The report, titled The Evolution of Security Skills, states companies need to adopt various proactive measures to identify weak links before they are exploited; broaden the security skills of their technology professionals, as well as to implement top to bottom security training throughout the organisation.
The report is based on an online survey of workforce professionals at 350 global businesses within the ICT industry. It further reports that 33% of companies surveyed say security is significantly higher priority for them today than it was two years ago, while 49% expect security will be a significantly higher priority in two years than it is today. Meanwhile, 34% of the companies feel that there is a low understanding of new threats while 28% admit to a low understanding of security tech.
Seth Robinson, senior director, technology analysis at CompTIA, says new training is needed to lessen the skill gaps.
"Some companies are in a position to hire or partner in order to meet security needs, but the most common approach is to improve the existing workforce. For technical workers, 60% of companies use training to build security expertise, and 48% pursue certifications. Many companies are also extending training to the general workforce. "
Ongoing programmes that measure knowledge can improve security literacy for employees that are increasingly using and procuring technology. A new, proactive approach combining technologies, procedures and education can help find problem areas before attackers discover them."
According to the survey report, the most difficult positions to fill in the sector are cyber security analyst, security engineers and security managers with 35%, 30% and 29% admitting to such respectively.
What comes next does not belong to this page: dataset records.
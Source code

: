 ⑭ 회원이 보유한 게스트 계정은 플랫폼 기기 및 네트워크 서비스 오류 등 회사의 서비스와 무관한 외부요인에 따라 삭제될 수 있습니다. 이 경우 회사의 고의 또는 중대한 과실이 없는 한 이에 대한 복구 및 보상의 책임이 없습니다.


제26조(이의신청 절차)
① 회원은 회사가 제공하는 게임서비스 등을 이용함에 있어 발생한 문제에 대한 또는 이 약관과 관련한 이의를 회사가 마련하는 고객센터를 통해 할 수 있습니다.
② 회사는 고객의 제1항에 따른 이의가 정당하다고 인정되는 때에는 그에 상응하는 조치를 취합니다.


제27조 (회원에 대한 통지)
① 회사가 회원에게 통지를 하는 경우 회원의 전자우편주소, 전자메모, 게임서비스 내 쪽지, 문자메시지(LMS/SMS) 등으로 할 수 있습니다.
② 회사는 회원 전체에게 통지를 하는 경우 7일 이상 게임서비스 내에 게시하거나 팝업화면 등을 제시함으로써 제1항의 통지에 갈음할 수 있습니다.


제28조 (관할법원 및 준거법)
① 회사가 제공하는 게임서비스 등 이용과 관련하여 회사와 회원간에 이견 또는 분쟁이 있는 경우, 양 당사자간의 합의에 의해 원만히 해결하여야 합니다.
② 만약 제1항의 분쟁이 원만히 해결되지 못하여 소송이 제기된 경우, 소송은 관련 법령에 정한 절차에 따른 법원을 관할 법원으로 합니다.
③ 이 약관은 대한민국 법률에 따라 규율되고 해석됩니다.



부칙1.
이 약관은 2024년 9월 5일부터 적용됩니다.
A similar study by ISACA, State of Cyber Security 2017, alludes to the same sentiments stating that applicable cyber security talent is becoming increasingly difficult to find in today's ever-growing cyber security field.
According to this report, which was compiled following a global survey of 633 professionals in the EMEA and North America regions whose primary job function is cyber security or information, filling open cyber security/information security positions is difficult.
"Almost 27% of respondents state that they are unable to fill open cyber security positions in their enterprises - with another 14% of respondents unaware as to whether their enterprises could fill these positions or not. This leaves a quarter of cyber security positions unfilled," it said.
Joey Jansen van Vuuren, manager of the cyber security centre of innovation and business development at the CSIR, says the shortage of cyber security capability is a worldwide phenomenon where companies and citizens are left vulnerable due to a lack of cyber security skills. "SA is no exception. A key step is the availability cyber security education for pipeline (students and new incumbents) and current workforce. This involves the adaption of education programmes (degrees and diplomas) to include cyber security and the development of new focused cyber security qualifications," she noted.